:: Given information

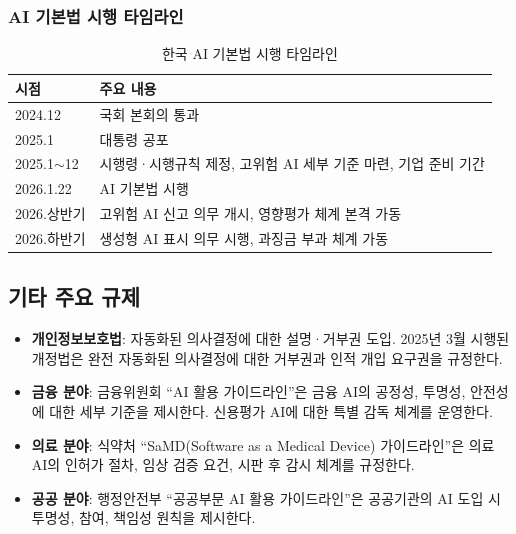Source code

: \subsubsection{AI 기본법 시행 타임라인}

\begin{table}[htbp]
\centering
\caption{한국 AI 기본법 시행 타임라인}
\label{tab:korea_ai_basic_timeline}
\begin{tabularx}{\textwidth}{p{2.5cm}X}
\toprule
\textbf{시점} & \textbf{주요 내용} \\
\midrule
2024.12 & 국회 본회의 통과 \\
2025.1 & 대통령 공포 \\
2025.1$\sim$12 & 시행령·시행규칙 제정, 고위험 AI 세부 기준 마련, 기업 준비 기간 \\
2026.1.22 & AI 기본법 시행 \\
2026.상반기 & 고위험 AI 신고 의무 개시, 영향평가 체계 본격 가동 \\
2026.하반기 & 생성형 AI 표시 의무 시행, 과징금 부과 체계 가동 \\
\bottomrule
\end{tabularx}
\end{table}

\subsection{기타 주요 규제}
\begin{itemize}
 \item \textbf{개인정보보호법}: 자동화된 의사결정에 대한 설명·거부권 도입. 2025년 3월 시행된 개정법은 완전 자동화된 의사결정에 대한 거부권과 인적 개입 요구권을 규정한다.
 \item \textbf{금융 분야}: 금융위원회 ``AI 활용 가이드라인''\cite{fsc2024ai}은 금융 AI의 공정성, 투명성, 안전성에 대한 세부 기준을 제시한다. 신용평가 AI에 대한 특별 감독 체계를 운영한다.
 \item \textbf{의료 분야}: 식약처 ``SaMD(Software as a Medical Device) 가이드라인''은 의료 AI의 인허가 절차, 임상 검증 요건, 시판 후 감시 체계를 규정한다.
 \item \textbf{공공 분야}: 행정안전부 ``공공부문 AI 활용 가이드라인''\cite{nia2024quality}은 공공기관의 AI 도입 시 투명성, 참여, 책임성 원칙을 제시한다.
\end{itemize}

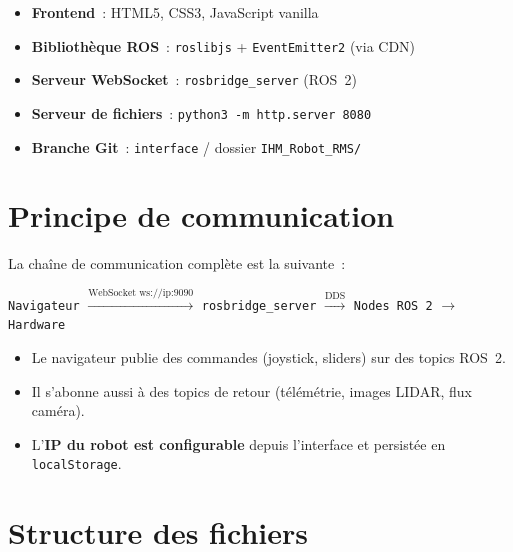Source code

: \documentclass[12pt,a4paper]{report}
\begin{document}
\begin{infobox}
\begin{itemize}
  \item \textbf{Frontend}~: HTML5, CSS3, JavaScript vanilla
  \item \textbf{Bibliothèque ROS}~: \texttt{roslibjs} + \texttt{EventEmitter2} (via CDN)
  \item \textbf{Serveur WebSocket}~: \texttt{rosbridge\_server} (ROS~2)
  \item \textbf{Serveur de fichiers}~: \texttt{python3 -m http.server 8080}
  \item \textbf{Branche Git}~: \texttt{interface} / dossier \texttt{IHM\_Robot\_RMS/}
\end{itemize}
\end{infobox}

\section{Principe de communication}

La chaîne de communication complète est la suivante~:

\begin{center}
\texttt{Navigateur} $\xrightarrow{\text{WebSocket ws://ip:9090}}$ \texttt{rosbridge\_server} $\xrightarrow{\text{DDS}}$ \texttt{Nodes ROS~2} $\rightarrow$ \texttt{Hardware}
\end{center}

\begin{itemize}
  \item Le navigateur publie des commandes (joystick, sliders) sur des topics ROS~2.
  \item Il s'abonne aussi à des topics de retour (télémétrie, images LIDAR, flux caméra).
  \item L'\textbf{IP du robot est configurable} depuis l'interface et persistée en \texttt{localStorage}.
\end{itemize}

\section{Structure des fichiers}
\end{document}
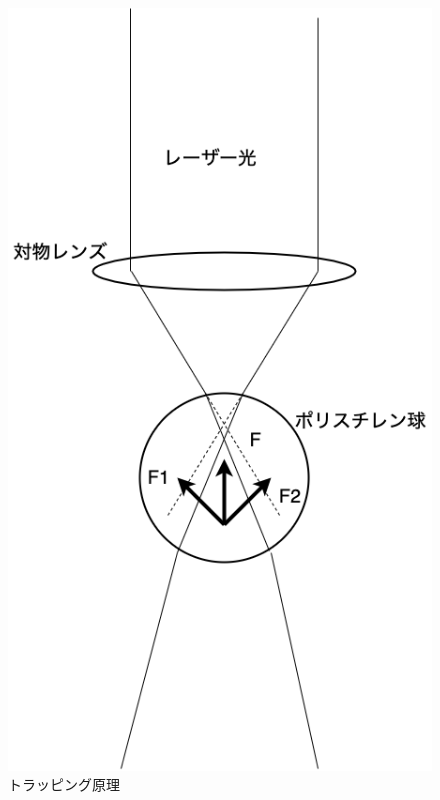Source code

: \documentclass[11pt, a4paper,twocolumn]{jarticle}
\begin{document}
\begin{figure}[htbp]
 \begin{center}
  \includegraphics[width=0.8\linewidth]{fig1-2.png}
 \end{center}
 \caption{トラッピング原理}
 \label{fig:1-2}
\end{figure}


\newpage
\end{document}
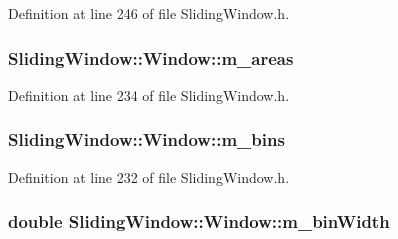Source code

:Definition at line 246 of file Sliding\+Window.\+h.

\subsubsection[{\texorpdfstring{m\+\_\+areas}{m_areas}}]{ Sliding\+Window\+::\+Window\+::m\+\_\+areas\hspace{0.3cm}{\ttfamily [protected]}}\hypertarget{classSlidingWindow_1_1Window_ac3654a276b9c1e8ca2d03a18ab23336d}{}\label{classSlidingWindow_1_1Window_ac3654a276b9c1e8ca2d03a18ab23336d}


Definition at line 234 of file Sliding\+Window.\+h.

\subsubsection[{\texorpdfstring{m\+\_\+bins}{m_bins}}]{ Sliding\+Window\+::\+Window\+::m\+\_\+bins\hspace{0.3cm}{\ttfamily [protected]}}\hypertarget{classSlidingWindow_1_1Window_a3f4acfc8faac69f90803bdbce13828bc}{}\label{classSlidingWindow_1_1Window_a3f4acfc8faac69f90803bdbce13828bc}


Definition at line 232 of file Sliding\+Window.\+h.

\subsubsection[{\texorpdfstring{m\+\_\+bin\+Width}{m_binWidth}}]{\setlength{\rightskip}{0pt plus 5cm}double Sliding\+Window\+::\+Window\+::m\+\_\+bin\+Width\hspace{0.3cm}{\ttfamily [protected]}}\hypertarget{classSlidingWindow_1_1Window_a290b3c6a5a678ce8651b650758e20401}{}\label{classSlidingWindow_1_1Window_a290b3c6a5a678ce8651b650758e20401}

::::
:: Given information

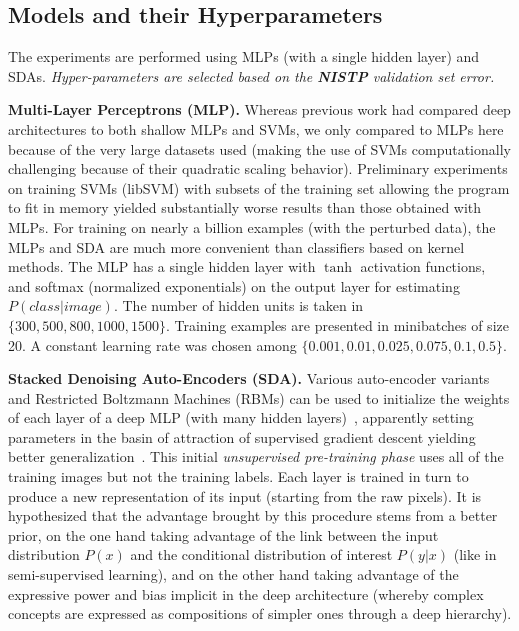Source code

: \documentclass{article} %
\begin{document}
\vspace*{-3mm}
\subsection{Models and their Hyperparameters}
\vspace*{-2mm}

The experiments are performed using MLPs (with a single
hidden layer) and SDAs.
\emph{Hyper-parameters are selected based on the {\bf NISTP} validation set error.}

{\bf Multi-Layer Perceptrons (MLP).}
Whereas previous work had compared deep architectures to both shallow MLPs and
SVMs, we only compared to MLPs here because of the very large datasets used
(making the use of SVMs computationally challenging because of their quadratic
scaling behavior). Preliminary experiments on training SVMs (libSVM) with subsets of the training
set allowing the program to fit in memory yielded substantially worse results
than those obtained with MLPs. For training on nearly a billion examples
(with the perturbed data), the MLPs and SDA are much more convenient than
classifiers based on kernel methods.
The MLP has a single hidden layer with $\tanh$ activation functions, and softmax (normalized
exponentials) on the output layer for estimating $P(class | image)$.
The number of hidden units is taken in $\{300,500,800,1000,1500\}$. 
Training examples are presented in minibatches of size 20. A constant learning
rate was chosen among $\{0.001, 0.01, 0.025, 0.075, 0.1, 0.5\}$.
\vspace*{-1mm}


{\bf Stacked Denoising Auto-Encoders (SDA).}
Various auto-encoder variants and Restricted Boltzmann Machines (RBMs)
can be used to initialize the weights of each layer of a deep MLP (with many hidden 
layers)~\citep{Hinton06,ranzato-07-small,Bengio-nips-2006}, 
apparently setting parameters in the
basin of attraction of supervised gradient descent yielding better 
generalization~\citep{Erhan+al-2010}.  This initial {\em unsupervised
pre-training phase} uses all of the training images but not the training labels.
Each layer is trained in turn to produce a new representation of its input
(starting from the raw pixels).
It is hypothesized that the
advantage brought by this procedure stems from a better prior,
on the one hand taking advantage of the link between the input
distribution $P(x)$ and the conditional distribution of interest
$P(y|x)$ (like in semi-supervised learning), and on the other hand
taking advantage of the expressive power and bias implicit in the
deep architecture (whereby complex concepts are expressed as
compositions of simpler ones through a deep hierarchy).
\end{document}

::::

Activity: Using the records above, filter out every line that lacks the string "from" and copy the rest.

Exercise output:
(starting from the raw pixels).
advantage brought by this procedure stems from a better prior,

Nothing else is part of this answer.